Supplied entries.
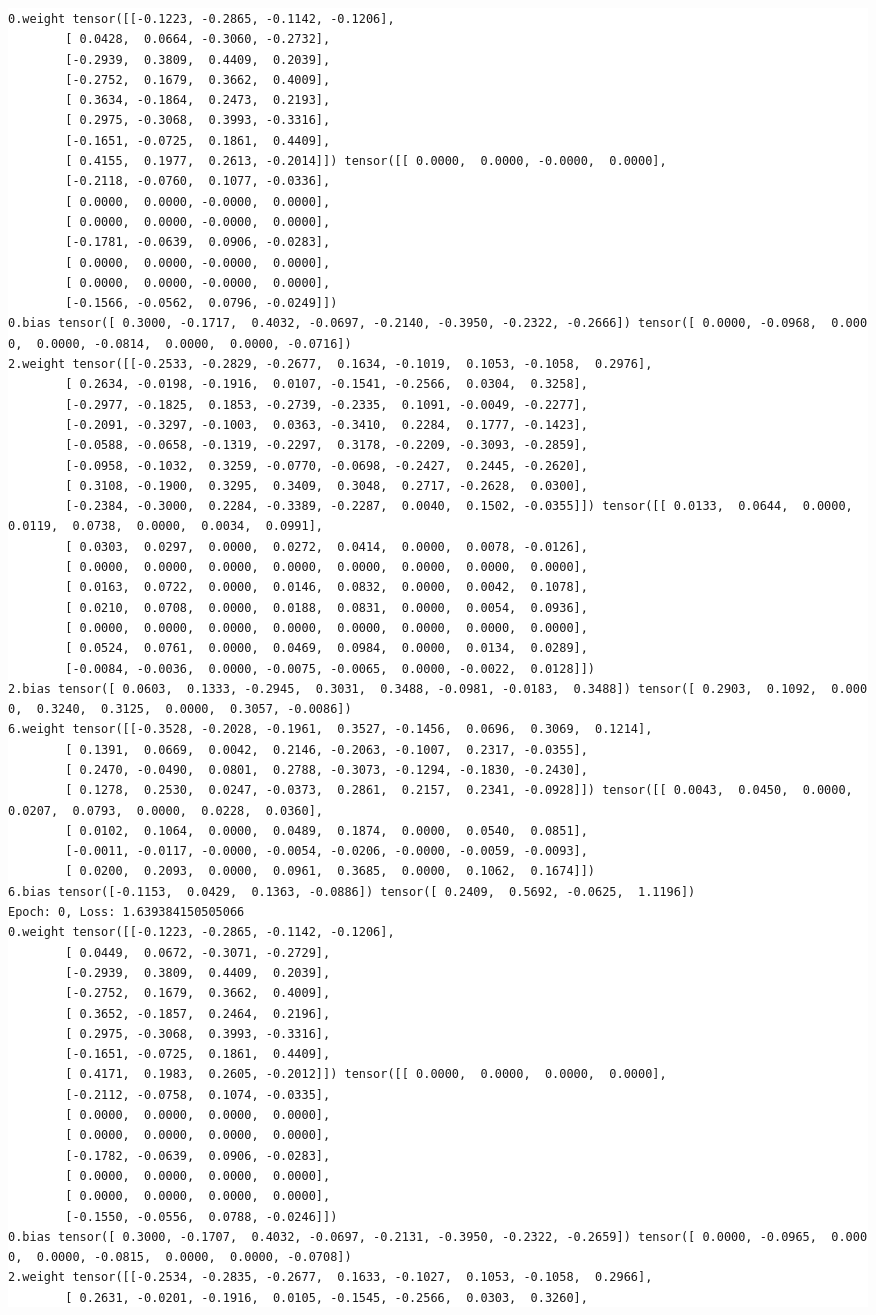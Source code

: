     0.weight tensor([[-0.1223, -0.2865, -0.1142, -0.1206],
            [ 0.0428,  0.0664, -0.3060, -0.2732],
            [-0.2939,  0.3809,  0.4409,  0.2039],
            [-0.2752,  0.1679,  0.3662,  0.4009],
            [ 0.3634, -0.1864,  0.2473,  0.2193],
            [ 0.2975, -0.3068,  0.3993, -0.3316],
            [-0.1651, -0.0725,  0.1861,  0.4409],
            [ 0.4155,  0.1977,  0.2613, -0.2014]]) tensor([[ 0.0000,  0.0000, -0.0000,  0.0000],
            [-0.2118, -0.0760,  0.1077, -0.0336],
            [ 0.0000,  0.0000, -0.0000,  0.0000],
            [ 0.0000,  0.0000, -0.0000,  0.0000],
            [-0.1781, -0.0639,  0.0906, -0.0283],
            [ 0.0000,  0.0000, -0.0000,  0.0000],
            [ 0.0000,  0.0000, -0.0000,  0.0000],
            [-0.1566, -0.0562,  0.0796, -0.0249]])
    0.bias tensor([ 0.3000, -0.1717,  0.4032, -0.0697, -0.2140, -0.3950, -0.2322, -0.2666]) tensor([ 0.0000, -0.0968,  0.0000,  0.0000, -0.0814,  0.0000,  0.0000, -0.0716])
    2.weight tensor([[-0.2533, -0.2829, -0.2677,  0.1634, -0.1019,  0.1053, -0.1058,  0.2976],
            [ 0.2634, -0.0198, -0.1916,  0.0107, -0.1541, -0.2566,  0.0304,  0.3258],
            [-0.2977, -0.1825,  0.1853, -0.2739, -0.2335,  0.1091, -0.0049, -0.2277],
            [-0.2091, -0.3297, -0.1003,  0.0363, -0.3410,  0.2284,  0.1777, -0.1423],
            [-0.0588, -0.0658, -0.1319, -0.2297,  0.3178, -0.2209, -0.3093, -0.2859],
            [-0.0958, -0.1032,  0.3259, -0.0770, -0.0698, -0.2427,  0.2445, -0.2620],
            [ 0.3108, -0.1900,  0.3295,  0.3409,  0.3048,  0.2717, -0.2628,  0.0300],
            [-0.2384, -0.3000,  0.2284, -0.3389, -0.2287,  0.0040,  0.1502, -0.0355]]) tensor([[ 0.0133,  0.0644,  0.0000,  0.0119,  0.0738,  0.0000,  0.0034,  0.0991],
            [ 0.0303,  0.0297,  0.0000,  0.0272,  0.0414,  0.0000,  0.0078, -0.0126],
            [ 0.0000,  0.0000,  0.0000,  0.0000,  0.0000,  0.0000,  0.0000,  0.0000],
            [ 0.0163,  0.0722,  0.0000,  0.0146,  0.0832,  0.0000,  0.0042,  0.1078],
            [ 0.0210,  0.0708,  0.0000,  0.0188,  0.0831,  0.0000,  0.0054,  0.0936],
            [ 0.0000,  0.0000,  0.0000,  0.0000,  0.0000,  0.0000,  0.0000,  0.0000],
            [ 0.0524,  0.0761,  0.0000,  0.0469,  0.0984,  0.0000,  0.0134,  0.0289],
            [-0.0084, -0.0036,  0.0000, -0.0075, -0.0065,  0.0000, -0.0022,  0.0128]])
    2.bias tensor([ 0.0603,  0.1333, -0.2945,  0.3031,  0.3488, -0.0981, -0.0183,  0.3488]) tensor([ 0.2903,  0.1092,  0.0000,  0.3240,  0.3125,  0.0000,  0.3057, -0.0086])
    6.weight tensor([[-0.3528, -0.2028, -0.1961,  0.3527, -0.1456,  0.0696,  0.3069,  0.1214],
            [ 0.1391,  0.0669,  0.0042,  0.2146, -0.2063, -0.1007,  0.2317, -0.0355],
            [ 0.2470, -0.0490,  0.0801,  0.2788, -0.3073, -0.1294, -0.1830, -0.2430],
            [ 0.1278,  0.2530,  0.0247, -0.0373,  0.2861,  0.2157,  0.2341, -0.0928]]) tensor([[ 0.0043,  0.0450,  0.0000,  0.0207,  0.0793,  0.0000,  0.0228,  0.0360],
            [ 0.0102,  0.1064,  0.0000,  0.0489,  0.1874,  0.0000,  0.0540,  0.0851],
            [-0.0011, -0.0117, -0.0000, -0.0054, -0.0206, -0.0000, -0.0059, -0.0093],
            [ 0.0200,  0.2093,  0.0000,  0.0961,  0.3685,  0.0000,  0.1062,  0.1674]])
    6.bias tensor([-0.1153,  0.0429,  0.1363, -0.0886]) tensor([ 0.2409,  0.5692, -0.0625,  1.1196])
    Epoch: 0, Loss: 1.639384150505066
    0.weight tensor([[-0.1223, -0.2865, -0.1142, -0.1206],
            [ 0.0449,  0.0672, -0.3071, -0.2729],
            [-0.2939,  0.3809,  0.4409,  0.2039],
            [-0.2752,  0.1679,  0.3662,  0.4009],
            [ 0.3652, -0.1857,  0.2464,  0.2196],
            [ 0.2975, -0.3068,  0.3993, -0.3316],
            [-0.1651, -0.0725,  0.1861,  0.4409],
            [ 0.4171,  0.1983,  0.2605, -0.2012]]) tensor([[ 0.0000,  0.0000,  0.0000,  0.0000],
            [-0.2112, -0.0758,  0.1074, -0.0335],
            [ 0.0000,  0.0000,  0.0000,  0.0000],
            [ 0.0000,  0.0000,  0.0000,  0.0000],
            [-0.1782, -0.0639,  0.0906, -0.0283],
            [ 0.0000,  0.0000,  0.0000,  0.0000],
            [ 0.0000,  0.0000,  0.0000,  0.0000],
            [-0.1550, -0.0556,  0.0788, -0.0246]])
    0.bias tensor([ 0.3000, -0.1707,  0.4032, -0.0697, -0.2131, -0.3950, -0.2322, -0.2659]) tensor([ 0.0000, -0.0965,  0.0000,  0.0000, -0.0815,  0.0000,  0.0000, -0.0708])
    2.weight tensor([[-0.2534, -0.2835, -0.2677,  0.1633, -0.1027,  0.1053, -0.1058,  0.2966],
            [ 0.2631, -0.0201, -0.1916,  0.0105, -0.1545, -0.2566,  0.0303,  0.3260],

==

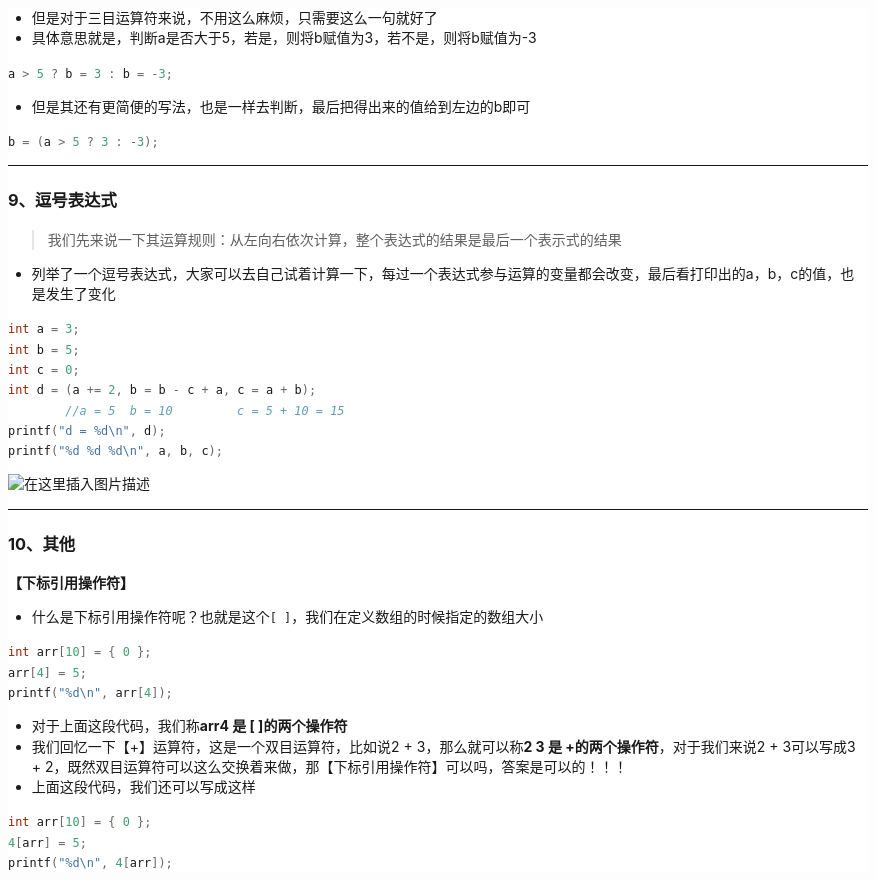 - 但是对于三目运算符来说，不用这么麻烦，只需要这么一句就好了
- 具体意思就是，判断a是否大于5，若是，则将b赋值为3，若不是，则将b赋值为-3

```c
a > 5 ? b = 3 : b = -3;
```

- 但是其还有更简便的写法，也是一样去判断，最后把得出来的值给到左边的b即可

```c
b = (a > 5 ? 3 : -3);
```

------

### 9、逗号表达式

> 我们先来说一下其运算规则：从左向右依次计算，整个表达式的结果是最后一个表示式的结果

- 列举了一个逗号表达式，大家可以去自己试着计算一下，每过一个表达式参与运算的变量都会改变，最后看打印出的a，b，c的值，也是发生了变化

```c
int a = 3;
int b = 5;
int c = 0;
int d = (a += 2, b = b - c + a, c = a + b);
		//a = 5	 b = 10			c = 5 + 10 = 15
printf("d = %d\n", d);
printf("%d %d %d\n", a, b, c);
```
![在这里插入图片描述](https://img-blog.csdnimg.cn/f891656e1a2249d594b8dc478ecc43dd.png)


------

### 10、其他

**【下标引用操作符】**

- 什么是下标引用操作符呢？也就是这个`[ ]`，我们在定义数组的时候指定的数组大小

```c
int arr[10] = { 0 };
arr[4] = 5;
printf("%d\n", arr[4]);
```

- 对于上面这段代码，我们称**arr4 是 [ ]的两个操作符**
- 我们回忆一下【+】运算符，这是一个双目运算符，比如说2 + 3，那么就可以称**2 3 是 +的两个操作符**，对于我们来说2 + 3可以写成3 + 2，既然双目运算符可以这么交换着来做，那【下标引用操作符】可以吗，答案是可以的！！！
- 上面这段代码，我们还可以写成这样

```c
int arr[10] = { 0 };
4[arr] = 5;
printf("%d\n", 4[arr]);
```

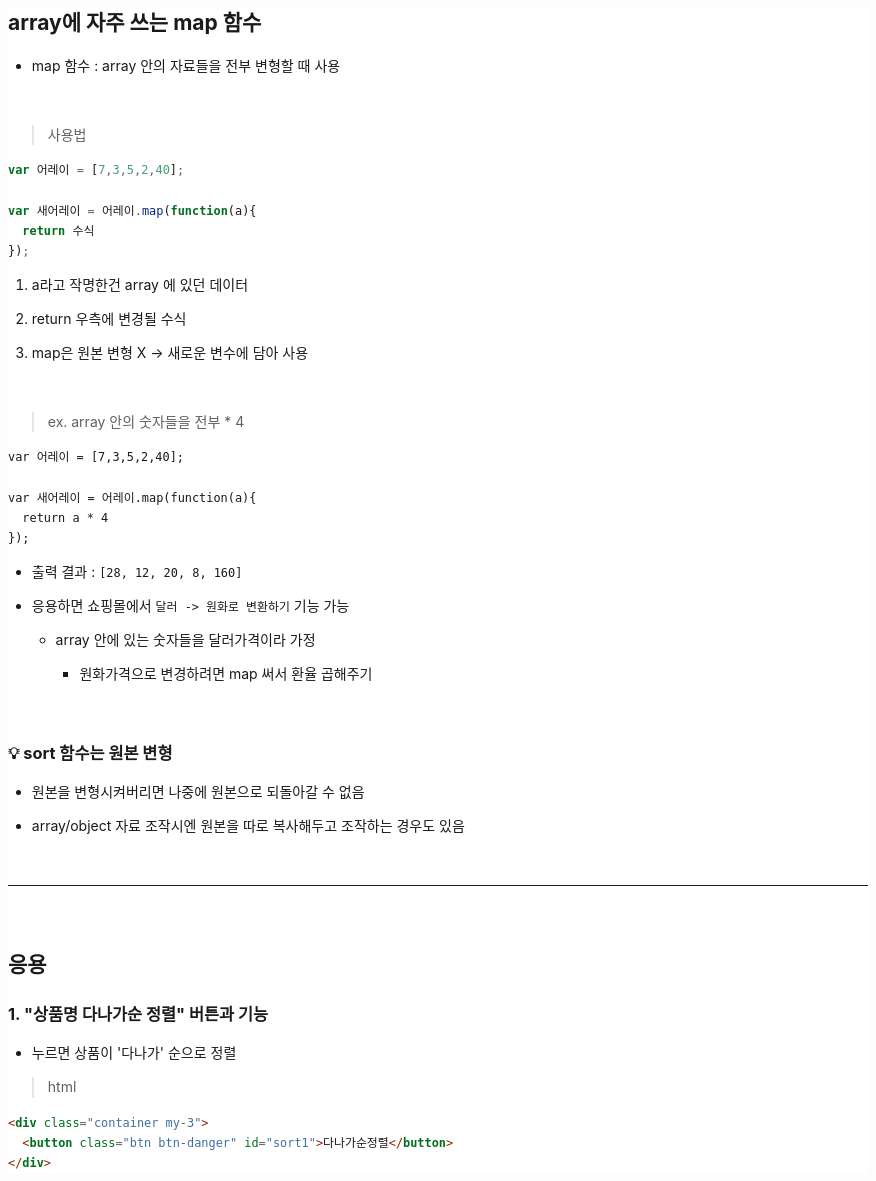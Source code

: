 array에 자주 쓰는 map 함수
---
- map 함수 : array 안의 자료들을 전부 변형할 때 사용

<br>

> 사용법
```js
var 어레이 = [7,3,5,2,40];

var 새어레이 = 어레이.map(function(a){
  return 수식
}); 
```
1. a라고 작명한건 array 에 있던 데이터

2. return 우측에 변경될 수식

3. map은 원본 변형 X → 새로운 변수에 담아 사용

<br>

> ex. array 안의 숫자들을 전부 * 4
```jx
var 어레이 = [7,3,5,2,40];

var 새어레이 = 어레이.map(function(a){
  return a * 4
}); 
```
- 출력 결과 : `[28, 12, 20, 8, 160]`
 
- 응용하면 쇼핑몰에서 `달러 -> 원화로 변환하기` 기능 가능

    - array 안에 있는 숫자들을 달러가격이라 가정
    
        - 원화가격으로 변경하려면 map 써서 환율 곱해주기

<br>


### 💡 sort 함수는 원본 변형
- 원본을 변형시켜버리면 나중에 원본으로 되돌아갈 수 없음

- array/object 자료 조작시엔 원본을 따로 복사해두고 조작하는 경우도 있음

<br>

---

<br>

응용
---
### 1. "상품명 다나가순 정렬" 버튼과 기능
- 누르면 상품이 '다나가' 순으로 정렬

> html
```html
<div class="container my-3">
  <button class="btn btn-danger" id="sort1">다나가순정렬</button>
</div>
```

...

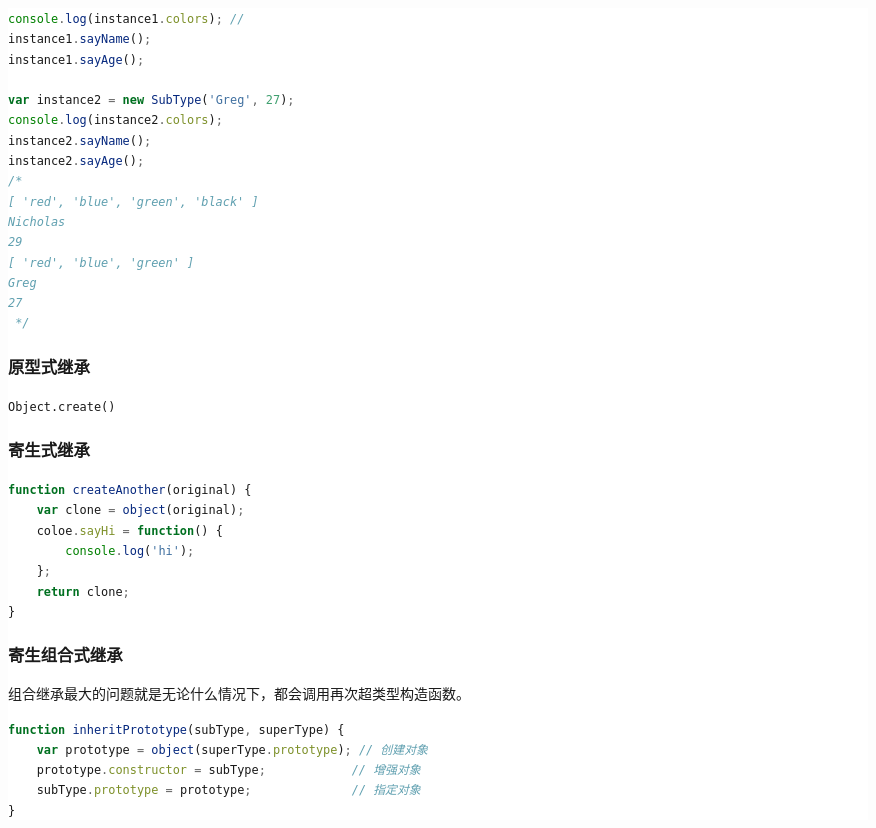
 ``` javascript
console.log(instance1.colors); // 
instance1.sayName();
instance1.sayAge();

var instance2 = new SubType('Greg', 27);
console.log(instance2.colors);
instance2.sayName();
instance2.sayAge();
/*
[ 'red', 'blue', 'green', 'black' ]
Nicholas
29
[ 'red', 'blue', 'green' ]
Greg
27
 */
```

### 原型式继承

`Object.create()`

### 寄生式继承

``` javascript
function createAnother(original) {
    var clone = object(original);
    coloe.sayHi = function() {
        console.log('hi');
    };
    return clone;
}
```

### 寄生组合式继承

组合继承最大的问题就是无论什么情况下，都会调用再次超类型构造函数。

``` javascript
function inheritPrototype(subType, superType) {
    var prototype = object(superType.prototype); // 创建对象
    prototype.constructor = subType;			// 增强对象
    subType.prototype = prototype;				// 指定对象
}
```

Exercise requirements. Show every line from the entries that includes the word "sayAge".

Response to this exercise.
instance1.sayAge();
instance2.sayAge();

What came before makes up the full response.